==== Task inputs
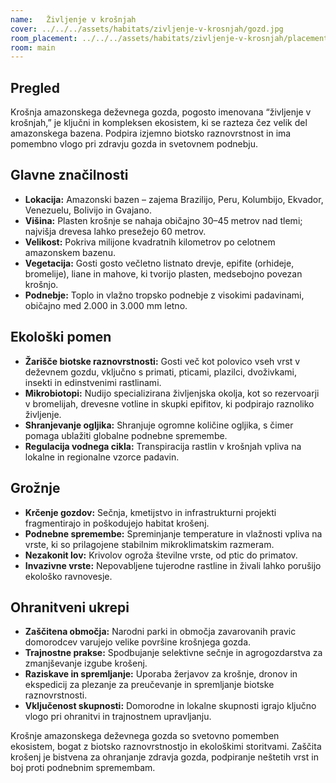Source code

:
 ```yaml
---
name:   Življenje v krošnjah
cover: ../../../assets/habitats/zivljenje-v-krosnjah/gozd.jpg
room_placement: ../../../assets/habitats/zivljenje-v-krosnjah/placement.jpg
room: main
---
```

## Pregled  
Krošnja amazonskega deževnega gozda, pogosto imenovana “življenje v krošnjah,” je ključni in kompleksen ekosistem, ki se razteza čez velik del amazonskega bazena. Podpira izjemno biotsko raznovrstnost in ima pomembno vlogo pri zdravju gozda in svetovnem podnebju.

## Glavne značilnosti  
- **Lokacija:** Amazonski bazen – zajema Brazilijo, Peru, Kolumbijo, Ekvador, Venezuelu, Bolivijo in Gvajano.  
- **Višina:** Plasten krošnje se nahaja običajno 30–45 metrov nad tlemi; najvišja drevesa lahko presežejo 60 metrov.  
- **Velikost:** Pokriva milijone kvadratnih kilometrov po celotnem amazonskem bazenu.  
- **Vegetacija:** Gosti gosto večletno listnato drevje, epifite (orhideje, bromelije), liane in mahove, ki tvorijo plasten, medsebojno povezan krošnjo.  
- **Podnebje:** Toplo in vlažno tropsko podnebje z visokimi padavinami, običajno med 2.000 in 3.000 mm letno.

## Ekološki pomen  
- **Žarišče biotske raznovrstnosti:** Gosti več kot polovico vseh vrst v deževnem gozdu, vključno s primati, pticami, plazilci, dvoživkami, insekti in edinstvenimi rastlinami.  
- **Mikrobiotopi:** Nudijo specializirana življenjska okolja, kot so rezervoarji v bromelijah, drevesne votline in skupki epifitov, ki podpirajo raznoliko življenje.  
- **Shranjevanje ogljika:** Shranjuje ogromne količine ogljika, s čimer pomaga ublažiti globalne podnebne spremembe.  
- **Regulacija vodnega cikla:** Transpiracija rastlin v krošnjah vpliva na lokalne in regionalne vzorce padavin.

## Grožnje  
- **Krčenje gozdov:** Sečnja, kmetijstvo in infrastrukturni projekti fragmentirajo in poškodujejo habitat krošenj.  
- **Podnebne spremembe:** Spreminjanje temperature in vlažnosti vpliva na vrste, ki so prilagojene stabilnim mikroklimatskim razmeram.  
- **Nezakonit lov:** Krivolov ogroža številne vrste, od ptic do primatov.  
- **Invazivne vrste:** Nepovabljene tujerodne rastline in živali lahko porušijo ekološko ravnovesje.

## Ohranitveni ukrepi  
- **Zaščitena območja:** Narodni parki in območja zavarovanih pravic domorodcev varujejo velike površine krošnjega gozda.  
- **Trajnostne prakse:** Spodbujanje selektivne sečnje in agrogozdarstva za zmanjševanje izgube krošenj.  
- **Raziskave in spremljanje:** Uporaba žerjavov za krošnje, dronov in ekspedicij za plezanje za preučevanje in spremljanje biotske raznovrstnosti.  
- **Vključenost skupnosti:** Domorodne in lokalne skupnosti igrajo ključno vlogo pri ohranitvi in trajnostnem upravljanju.
 
Krošnje amazonskega deževnega gozda so svetovno pomemben ekosistem, bogat z biotsko raznovrstnostjo in ekološkimi storitvami. Zaščita krošenj je bistvena za ohranjanje zdravja gozda, podpiranje neštetih vrst in boj proti podnebnim spremembam.
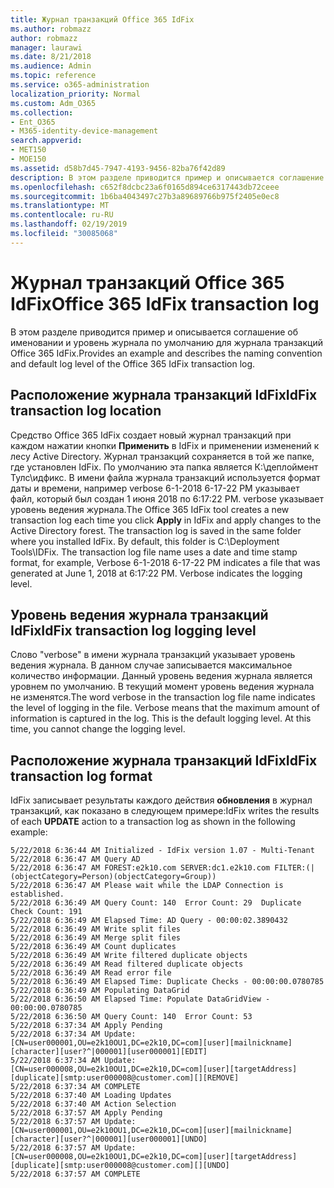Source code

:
 ```yaml
---
title: Журнал транзакций Office 365 IdFix
ms.author: robmazz
author: robmazz
manager: laurawi
ms.date: 8/21/2018
ms.audience: Admin
ms.topic: reference
ms.service: o365-administration
localization_priority: Normal
ms.custom: Adm_O365
ms.collection:
- Ent_O365
- M365-identity-device-management
search.appverid:
- MET150
- MOE150
ms.assetid: d58b7d45-7947-4193-9456-82ba76f42d89
description: В этом разделе приводится пример и описывается соглашение об именовании и уровень журнала по умолчанию для журнала транзакций Office 365 IdFix.
ms.openlocfilehash: c652f8dcbc23a6f0165d894ce6317443db72ceee
ms.sourcegitcommit: 1b6ba4043497c27b3a89689766b975f2405e0ec8
ms.translationtype: MT
ms.contentlocale: ru-RU
ms.lasthandoff: 02/19/2019
ms.locfileid: "30085068"
---
```

# <a name="office-365-idfix-transaction-log"></a><span data-ttu-id="3261d-103">Журнал транзакций Office 365 IdFix</span><span class="sxs-lookup"><span data-stu-id="3261d-103">Office 365 IdFix transaction log</span></span>

<span data-ttu-id="3261d-104">В этом разделе приводится пример и описывается соглашение об именовании и уровень журнала по умолчанию для журнала транзакций Office 365 IdFix.</span><span class="sxs-lookup"><span data-stu-id="3261d-104">Provides an example and describes the naming convention and default log level of the Office 365 IdFix transaction log.</span></span>
  
## <a name="idfix-transaction-log-location"></a><span data-ttu-id="3261d-105">Расположение журнала транзакций IdFix</span><span class="sxs-lookup"><span data-stu-id="3261d-105">IdFix transaction log location</span></span>

<span data-ttu-id="3261d-p101">Средство Office 365 IdFix создает новый журнал транзакций при каждом нажатии кнопки **Применить** в IdFix и применении изменений к лесу Active Directory. Журнал транзакций сохраняется в той же папке, где установлен IdFix. По умолчанию эта папка является К:\деплоймент Тулс\идфикс. В имени файла журнала транзакций используется формат даты и времени, например verbose 6-1-2018 6-17-22 PM указывает файл, который был создан 1 июня 2018 по 6:17:22 PM. verbose указывает уровень ведения журнала.</span><span class="sxs-lookup"><span data-stu-id="3261d-p101">The Office 365 IdFix tool creates a new transaction log each time you click **Apply** in IdFix and apply changes to the Active Directory forest. The transaction log is saved in the same folder where you installed IdFix. By default, this folder is C:\Deployment Tools\IDFix. The transaction log file name uses a date and time stamp format, for example, Verbose 6-1-2018 6-17-22 PM indicates a file that was generated at June 1, 2018 at 6:17:22 PM. Verbose indicates the logging level.</span></span> 
  
## <a name="idfix-transaction-log-logging-level"></a><span data-ttu-id="3261d-111">Уровень ведения журнала транзакций IdFix</span><span class="sxs-lookup"><span data-stu-id="3261d-111">IdFix transaction log logging level</span></span>

<span data-ttu-id="3261d-p102">Слово "verbose" в имени журнала транзакций указывает уровень ведения журнала. В данном случае записывается максимальное количество информации. Данный уровень ведения журнала является уровнем по умолчанию. В текущий момент уровень ведения журнала не изменятся.</span><span class="sxs-lookup"><span data-stu-id="3261d-p102">The word verbose in the transaction log file name indicates the level of logging in the file. Verbose means that the maximum amount of information is captured in the log. This is the default logging level. At this time, you cannot change the logging level.</span></span>
  
## <a name="idfix-transaction-log-format"></a><span data-ttu-id="3261d-116">Расположение журнала транзакций IdFix</span><span class="sxs-lookup"><span data-stu-id="3261d-116">IdFix transaction log format</span></span>

<span data-ttu-id="3261d-117">IdFix записывает результаты каждого действия **обновления** в журнал транзакций, как показано в следующем примере:</span><span class="sxs-lookup"><span data-stu-id="3261d-117">IdFix writes the results of each **UPDATE** action to a transaction log as shown in the following example:</span></span>
  
```
5/22/2018 6:36:44 AM Initialized - IdFix version 1.07 - Multi-Tenant
5/22/2018 6:36:47 AM Query AD
5/22/2018 6:36:47 AM FOREST:e2k10.com SERVER:dc1.e2k10.com FILTER:(|(objectCategory=Person)(objectCategory=Group))
5/22/2018 6:36:47 AM Please wait while the LDAP Connection is established.
5/22/2018 6:36:49 AM Query Count: 140  Error Count: 29  Duplicate Check Count: 191
5/22/2018 6:36:49 AM Elapsed Time: AD Query - 00:00:02.3890432
5/22/2018 6:36:49 AM Write split files
5/22/2018 6:36:49 AM Merge split files
5/22/2018 6:36:49 AM Count duplicates
5/22/2018 6:36:49 AM Write filtered duplicate objects
5/22/2018 6:36:49 AM Read filtered duplicate objects
5/22/2018 6:36:49 AM Read error file
5/22/2018 6:36:49 AM Elapsed Time: Duplicate Checks - 00:00:00.0780785
5/22/2018 6:36:49 AM Populating DataGrid
5/22/2018 6:36:50 AM Elapsed Time: Populate DataGridView - 00:00:00.0780785
5/22/2018 6:36:50 AM Query Count: 140  Error Count: 53
5/22/2018 6:37:34 AM Apply Pending
5/22/2018 6:37:34 AM Update: [CN=user000001,OU=e2k10OU1,DC=e2k10,DC=com][user][mailnickname][character][user?^|000001][user000001][EDIT]
5/22/2018 6:37:34 AM Update: [CN=user000008,OU=e2k10OU1,DC=e2k10,DC=com][user][targetAddress][duplicate][smtp:user000008@customer.com][][REMOVE]
5/22/2018 6:37:34 AM COMPLETE
5/22/2018 6:37:40 AM Loading Updates
5/22/2018 6:37:40 AM Action Selection
5/22/2018 6:37:57 AM Apply Pending
5/22/2018 6:37:57 AM Update: [CN=user000001,OU=e2k10OU1,DC=e2k10,DC=com][user][mailnickname][character][user?^|000001][user000001][UNDO]
5/22/2018 6:37:57 AM Update: [CN=user000008,OU=e2k10OU1,DC=e2k10,DC=com][user][targetAddress][duplicate][smtp:user000008@customer.com][][UNDO]
5/22/2018 6:37:57 AM COMPLETE

```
========
A single number is required: the count of lines in the data above that include the string "krošnjah".

*Exercise output:* 3